Juan Tizón Herreros (23 January 1895, in La Coruña – 25 December 1945, in Oporto) was a Spanish politician and writer who was exiled during the Spanish Civil War.

Political career
He was a railway worker and was active in the Spanish Socialist Workers' Party (PSOE) and in the Unión General de Trabajadores (UGT) trade union. He led the local socialist group in La Coruña. Later he moved to Monforte de Lemos, and was appointed as branch secretary in the railway workers' section of the UGT.

In the general elections of 1931 he was elected as a PSOE deputy for Lugo Province to the national parliament. However, due to irregularities, the elections in that province were repeated and he lost his position. He also became an alternate member of the Federal Committee of the PSOE.

He became vice-president of the Lugo provincial government, and president of the first Republican management committee of Monforte de Lemos.

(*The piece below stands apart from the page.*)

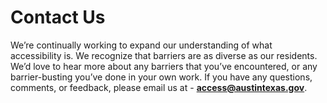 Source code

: # Contact Us

We’re continually working to expand our understanding of what accessibility is. We recognize that barriers are as diverse as our residents. We’d love to hear more about any barriers that you’ve encountered, or any barrier-busting you’ve done in your own work. If you have any questions, comments, or feedback, please email us at - **access@austintexas.gov**.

During the uprising of 1934 he was arrested and spent some time in prison. He was mayor of Monforte de Lemos from 18 March to 20 July 1936.

Exile
Upon the military rising of July 1936 he attempted to organise local resistance, by forming a militia and seizing weapons. After the declaration of war the town was occupied by the Civil Guard, compelling him to escape. He took refuge in Oporto in Portugal at the home of Portuguese friends of his, among whom was Mário Soares. He died in that city in 1945 and is buried there. While in Portugal he worked for the British secret service.

All through the Franco period he was assumed in Monforte to have been killed by some Falangist death squad. This belief was supported by gunfire damage to a commemorative plaque on a fountain that he had installed.

Writings
In 1925 he published a book of short stories in Spanish, Espiando al diablo (En: Spying on the devil). In 1937-38 he wrote a satirical poem in Galician, Seis cregos escollidos (Versos divinos) (En: Six chosen priests (divine verses)), published posthumously in 2001 by Xesús Alonso Montero.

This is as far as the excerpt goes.